● WORK TO BE COMPLETED
Please give back every entry in full, word for word, but none of the pictures.

______________________________

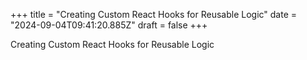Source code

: +++
title = "Creating Custom React Hooks for Reusable Logic"
date = "2024-09-04T09:41:20.885Z"
draft = false
+++

Creating Custom React Hooks for Reusable Logic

______________________________

● TASK SOLUTION
Source code

: +++
title = "Creating Custom React Hooks for Reusable Logic"
date = "2024-09-04T09:41:20.885Z"
draft = false
+++

Creating Custom React Hooks for Reusable Logic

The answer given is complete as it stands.